● **WORK REQUEST**
Go through the entries below and collect each line with the string "images" in it.
##### EXTRACTED DATA
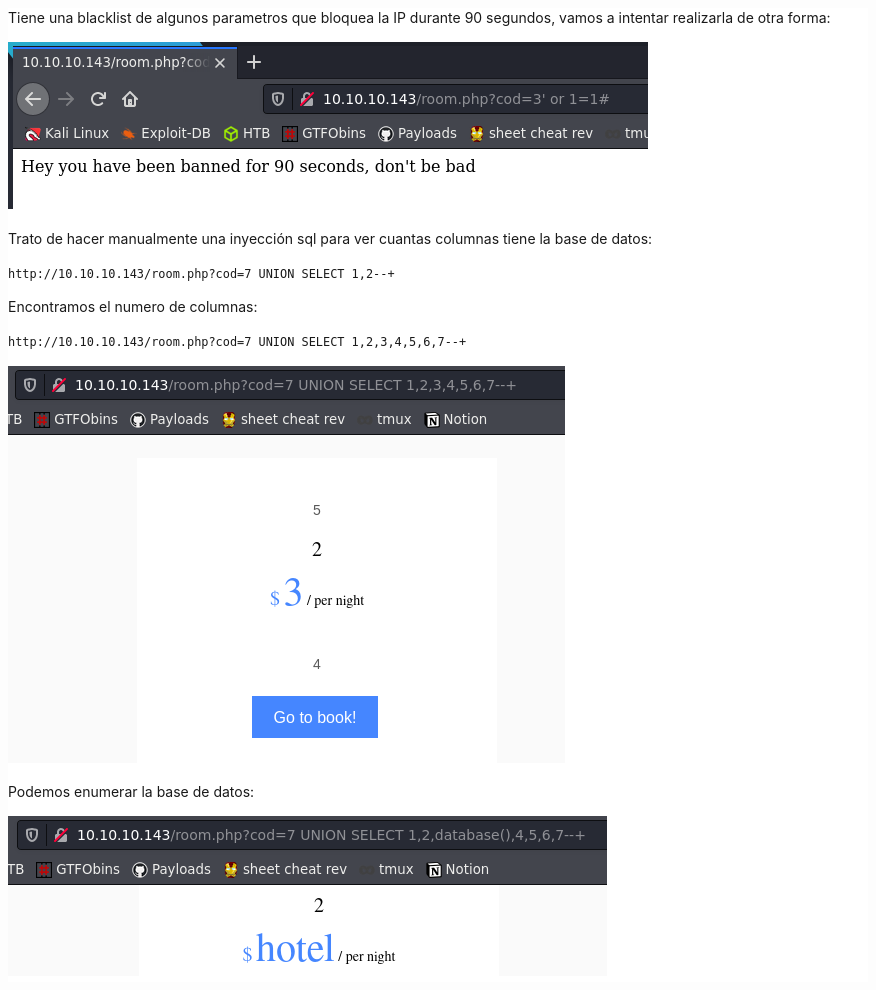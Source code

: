 Tiene una blacklist de algunos parametros que bloquea la IP durante 90 segundos, vamos  a intentar realizarla de otra forma:

![Untitled](/assets/images/Jarvis/Untitled%202.png)

Trato de hacer manualmente una inyección sql para ver cuantas columnas tiene la base de datos:

`http://10.10.10.143/room.php?cod=7 UNION SELECT 1,2--+`

Encontramos el numero de columnas:

`http://10.10.10.143/room.php?cod=7 UNION SELECT 1,2,3,4,5,6,7--+`

![Untitled](/assets/images/Jarvis/Untitled%203.png)

Podemos enumerar la base de datos:

![Untitled](/assets/images/Jarvis/Untitled%204.png)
##########
● **RESULT**
![Untitled](/assets/images/Jarvis/Untitled%202.png)
![Untitled](/assets/images/Jarvis/Untitled%203.png)
![Untitled](/assets/images/Jarvis/Untitled%204.png)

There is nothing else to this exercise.